The dynamic effec of genetic variation on the in vivo ER stress transcriptional response in different tissues

The genetic regulation of gene expression varies greatly across tissue-type and individuals and can be strongly influenced by the environment. Many variants, under healthy control conditions, may be silent or even have the opposite effect under diseased stress conditions. This study uses an in vivo mouse model to investigate how the effect of genetic variation changes with cellular stress across different tissues. Endoplasmic reticulum (ER) stress occurs when misfolded proteins accumulate in the ER. This triggers the unfolded protein response (UPR), a large transcriptional response which attempts to restore homeostasis. This transcriptional response, despite being a conserved, basic cellular process, is highly variable across different genetic backgrounds, making it an ideal system to study the dynamic effects of genetic variation. In this study, we sought to better understand how genetic variation alters expression across tissues, in the presence and absence of ER stress. The use of different mouse strains and their F1s allow us to also identify context specific cis- and trans- regulatory variation underlying variable transcriptional responses. We found hundreds of genes that respond to ER stress in a tissue- and/or genotype-dependent manner. The majority of the regulatory effects we identified were acting in cis-, which in turn, contribute to the variable ER stress- and tissue-specific transcriptional response. This study demonstrates the need for incorporating environmental stressors across multiple different tissues in future studies to better elucidate the effect of any particular genetic factor in basic biological pathways, like the ER stress response. Overall design: Examination of both control and TM treated livers and kidneys of B6, CAST, and F1 hybrid mice.

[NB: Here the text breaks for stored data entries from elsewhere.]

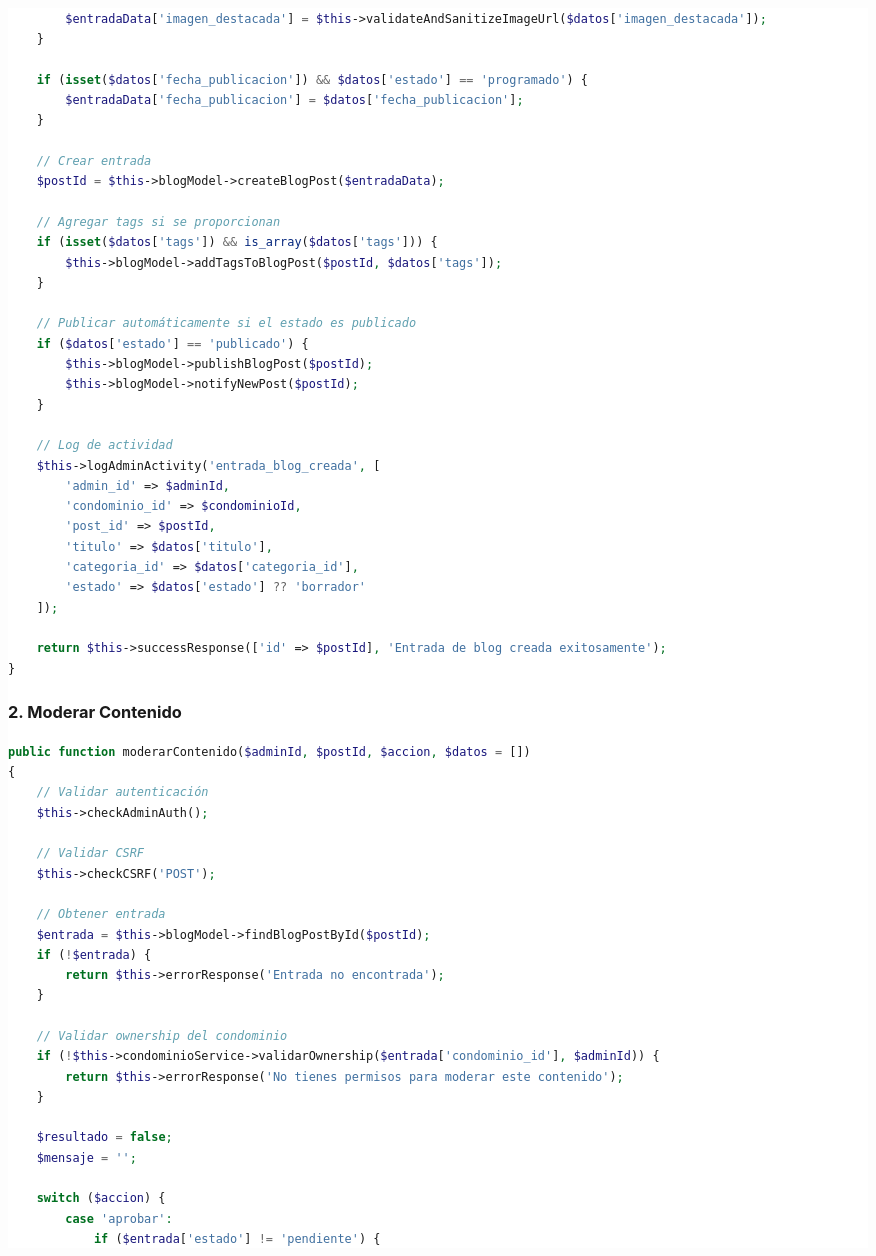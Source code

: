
 ```php
        $entradaData['imagen_destacada'] = $this->validateAndSanitizeImageUrl($datos['imagen_destacada']);
    }
    
    if (isset($datos['fecha_publicacion']) && $datos['estado'] == 'programado') {
        $entradaData['fecha_publicacion'] = $datos['fecha_publicacion'];
    }
    
    // Crear entrada
    $postId = $this->blogModel->createBlogPost($entradaData);
    
    // Agregar tags si se proporcionan
    if (isset($datos['tags']) && is_array($datos['tags'])) {
        $this->blogModel->addTagsToBlogPost($postId, $datos['tags']);
    }
    
    // Publicar automáticamente si el estado es publicado
    if ($datos['estado'] == 'publicado') {
        $this->blogModel->publishBlogPost($postId);
        $this->blogModel->notifyNewPost($postId);
    }
    
    // Log de actividad
    $this->logAdminActivity('entrada_blog_creada', [
        'admin_id' => $adminId,
        'condominio_id' => $condominioId,
        'post_id' => $postId,
        'titulo' => $datos['titulo'],
        'categoria_id' => $datos['categoria_id'],
        'estado' => $datos['estado'] ?? 'borrador'
    ]);
    
    return $this->successResponse(['id' => $postId], 'Entrada de blog creada exitosamente');
}
```

### 2. **Moderar Contenido**
```php
public function moderarContenido($adminId, $postId, $accion, $datos = [])
{
    // Validar autenticación
    $this->checkAdminAuth();
    
    // Validar CSRF
    $this->checkCSRF('POST');
    
    // Obtener entrada
    $entrada = $this->blogModel->findBlogPostById($postId);
    if (!$entrada) {
        return $this->errorResponse('Entrada no encontrada');
    }
    
    // Validar ownership del condominio
    if (!$this->condominioService->validarOwnership($entrada['condominio_id'], $adminId)) {
        return $this->errorResponse('No tienes permisos para moderar este contenido');
    }
    
    $resultado = false;
    $mensaje = '';
    
    switch ($accion) {
        case 'aprobar':
            if ($entrada['estado'] != 'pendiente') {
```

基因表达的遗传调控在不同组织类型与个体间差异显著，且极易受环境因素影响。诸多遗传变异在健康对照条件下可能表现为沉默效应，而在疾病应激状态下甚至会产生相反的作用。本研究采用体内小鼠模型，探究不同组织中遗传变异的效应如何随细胞应激发生动态改变。当错误折叠的蛋白质在内质网（Endoplasmic reticulum, ER）中聚集时，会引发内质网应激。该应激会激活未折叠蛋白反应（Unfolded Protein Response, UPR）——一类旨在恢复细胞稳态的大规模转录应答程序。尽管这一转录应答属于保守的基础细胞过程，但在不同遗传背景下其表现存在高度异质性，因此成为研究遗传变异动态效应的理想模型系统。本研究旨在更深入地解析：在内质网应激存在与缺失的两种情境下，遗传变异如何调控不同组织的基因表达。通过使用不同小鼠品系及其F1杂交后代，我们还能够识别出驱动可变转录应答的、具有情境特异性的顺式（cis-）与反式（trans-）调控变异。研究发现，数百个基因对ER应激的应答呈现组织依赖性和/或基因型依赖性特征。我们鉴定出的绝大多数调控效应均以顺式方式发挥作用，而这些效应正是导致内质网应激应答与组织特异性转录应答存在差异的核心原因。本研究证实，未来的相关研究需纳入多组织中的环境应激因素，方能更清晰地阐明特定遗传因子在诸如内质网应激应答等基础生物通路中的作用机制。实验整体设计：对B6、CAST及F1杂交小鼠的肝脏与肾脏样本（包含对照组与TM处理组）开展检测分析。